→ **WHAT THIS TASK INVOLVES**
Please copy every line below that contains the string "swelling".

→ **MATERIAL FOR THIS EXERCISE**
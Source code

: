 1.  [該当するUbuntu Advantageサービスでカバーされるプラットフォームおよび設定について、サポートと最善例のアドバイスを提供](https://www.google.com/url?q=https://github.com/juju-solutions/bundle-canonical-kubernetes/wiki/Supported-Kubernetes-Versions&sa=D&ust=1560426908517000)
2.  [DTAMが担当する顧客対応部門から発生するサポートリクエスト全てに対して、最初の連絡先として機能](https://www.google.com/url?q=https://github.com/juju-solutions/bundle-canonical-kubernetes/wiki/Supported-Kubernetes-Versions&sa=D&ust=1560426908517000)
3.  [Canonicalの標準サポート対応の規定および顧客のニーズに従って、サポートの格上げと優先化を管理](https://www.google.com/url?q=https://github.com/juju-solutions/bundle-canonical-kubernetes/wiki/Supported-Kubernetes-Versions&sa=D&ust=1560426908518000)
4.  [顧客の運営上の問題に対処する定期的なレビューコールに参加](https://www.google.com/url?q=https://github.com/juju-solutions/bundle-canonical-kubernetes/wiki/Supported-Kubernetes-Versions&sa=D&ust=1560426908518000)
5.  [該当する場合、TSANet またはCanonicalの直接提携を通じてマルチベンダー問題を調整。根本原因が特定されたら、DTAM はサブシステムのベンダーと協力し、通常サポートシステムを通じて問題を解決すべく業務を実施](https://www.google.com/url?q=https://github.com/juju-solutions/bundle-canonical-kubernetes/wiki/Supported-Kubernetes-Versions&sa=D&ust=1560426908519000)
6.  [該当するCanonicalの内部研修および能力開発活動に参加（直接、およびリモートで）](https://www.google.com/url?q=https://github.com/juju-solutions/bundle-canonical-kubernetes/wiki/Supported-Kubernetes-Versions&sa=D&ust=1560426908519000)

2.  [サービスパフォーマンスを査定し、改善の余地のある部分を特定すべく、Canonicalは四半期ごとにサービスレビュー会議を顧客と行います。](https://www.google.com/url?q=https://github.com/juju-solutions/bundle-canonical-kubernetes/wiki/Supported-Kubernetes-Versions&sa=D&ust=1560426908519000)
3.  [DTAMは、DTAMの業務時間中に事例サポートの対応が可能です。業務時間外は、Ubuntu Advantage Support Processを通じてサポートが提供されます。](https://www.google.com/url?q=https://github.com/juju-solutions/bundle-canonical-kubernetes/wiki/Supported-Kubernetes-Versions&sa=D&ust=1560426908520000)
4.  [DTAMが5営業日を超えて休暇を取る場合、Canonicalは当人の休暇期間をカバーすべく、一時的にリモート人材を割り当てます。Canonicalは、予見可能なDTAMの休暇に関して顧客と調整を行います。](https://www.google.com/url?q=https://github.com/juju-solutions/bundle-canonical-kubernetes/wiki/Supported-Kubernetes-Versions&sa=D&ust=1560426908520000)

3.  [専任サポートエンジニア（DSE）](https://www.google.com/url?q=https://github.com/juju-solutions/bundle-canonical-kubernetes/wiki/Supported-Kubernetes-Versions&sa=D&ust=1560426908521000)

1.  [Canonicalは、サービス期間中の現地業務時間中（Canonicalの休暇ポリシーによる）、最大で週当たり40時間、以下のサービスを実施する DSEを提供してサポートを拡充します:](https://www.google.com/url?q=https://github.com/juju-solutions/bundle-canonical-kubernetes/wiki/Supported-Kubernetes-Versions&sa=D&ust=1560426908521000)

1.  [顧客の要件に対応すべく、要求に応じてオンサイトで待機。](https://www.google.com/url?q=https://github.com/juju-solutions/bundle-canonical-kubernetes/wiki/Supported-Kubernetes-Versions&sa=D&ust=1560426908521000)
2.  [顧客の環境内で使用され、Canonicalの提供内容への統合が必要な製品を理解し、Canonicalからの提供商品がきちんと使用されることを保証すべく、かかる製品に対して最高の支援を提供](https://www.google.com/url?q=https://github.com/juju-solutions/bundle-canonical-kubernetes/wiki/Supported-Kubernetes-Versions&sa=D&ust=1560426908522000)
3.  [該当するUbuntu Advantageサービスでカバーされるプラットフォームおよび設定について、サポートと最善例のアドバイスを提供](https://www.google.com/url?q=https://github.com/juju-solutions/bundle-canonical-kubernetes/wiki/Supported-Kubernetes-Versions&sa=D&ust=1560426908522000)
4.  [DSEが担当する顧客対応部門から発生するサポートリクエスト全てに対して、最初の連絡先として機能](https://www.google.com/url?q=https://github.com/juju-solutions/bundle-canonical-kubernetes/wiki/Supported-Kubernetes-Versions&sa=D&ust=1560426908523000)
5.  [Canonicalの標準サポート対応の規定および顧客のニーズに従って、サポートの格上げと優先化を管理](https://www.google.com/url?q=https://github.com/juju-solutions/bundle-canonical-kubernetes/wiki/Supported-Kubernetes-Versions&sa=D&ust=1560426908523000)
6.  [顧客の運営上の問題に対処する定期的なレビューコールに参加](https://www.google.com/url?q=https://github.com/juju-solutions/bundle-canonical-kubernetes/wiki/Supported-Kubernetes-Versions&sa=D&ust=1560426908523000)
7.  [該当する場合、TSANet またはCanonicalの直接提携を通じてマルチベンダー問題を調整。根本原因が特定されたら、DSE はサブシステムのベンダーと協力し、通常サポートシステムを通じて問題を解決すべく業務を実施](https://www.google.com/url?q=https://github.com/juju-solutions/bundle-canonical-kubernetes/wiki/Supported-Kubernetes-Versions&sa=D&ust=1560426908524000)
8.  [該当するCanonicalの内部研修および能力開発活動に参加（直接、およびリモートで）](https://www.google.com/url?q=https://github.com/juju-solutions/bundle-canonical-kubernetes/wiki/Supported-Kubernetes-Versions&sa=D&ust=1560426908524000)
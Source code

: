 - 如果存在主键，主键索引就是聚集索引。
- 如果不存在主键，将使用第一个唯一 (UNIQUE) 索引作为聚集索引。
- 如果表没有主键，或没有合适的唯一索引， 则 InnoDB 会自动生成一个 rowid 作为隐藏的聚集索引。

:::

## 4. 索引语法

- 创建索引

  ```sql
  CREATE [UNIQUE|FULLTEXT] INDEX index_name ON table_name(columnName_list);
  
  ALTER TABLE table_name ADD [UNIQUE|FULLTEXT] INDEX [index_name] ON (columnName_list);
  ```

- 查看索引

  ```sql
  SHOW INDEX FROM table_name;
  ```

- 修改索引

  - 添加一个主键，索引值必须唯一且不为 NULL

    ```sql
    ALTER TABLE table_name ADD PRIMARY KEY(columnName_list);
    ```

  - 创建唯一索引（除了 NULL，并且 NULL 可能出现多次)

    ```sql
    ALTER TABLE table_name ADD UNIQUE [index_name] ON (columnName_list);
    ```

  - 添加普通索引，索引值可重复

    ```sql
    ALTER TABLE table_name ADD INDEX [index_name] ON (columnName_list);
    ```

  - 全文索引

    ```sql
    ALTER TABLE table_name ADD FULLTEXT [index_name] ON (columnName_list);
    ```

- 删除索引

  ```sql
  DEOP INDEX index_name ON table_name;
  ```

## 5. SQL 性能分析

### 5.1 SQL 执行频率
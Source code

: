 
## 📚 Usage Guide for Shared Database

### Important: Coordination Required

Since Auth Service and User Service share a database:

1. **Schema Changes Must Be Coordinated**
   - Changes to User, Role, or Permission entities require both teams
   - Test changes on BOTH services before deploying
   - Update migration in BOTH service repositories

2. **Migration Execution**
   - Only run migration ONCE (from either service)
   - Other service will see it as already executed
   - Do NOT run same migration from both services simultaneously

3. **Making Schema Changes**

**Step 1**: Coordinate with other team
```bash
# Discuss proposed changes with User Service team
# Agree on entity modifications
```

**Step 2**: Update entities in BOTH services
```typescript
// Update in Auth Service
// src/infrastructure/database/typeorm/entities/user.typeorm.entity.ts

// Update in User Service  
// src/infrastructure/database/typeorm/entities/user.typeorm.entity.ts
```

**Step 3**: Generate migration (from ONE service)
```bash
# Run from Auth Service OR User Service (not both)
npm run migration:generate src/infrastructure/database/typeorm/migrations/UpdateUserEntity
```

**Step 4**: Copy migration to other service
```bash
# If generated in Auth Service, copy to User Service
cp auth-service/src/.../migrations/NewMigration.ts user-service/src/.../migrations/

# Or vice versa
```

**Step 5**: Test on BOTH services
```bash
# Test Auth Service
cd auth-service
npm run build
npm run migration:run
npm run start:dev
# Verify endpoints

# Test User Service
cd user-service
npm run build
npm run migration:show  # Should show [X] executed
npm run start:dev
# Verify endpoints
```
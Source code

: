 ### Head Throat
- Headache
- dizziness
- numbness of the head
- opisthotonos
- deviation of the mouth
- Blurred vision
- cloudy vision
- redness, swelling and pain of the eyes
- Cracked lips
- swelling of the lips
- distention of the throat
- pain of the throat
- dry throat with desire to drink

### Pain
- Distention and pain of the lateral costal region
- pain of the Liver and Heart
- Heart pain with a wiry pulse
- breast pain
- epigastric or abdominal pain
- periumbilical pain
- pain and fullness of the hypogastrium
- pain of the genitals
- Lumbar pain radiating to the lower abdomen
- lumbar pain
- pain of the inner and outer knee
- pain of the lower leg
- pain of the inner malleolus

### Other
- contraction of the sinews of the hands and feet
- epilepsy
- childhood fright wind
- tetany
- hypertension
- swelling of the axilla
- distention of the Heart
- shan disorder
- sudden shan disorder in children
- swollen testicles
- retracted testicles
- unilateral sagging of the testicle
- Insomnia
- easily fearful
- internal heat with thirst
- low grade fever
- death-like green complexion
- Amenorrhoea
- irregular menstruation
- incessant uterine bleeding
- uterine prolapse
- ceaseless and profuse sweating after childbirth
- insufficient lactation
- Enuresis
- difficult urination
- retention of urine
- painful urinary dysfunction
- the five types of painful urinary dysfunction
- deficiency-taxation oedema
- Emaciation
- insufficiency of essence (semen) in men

→ **THE ANSWER**
- redness, swelling and pain of the eyes
- swelling of the lips
- swelling of the axilla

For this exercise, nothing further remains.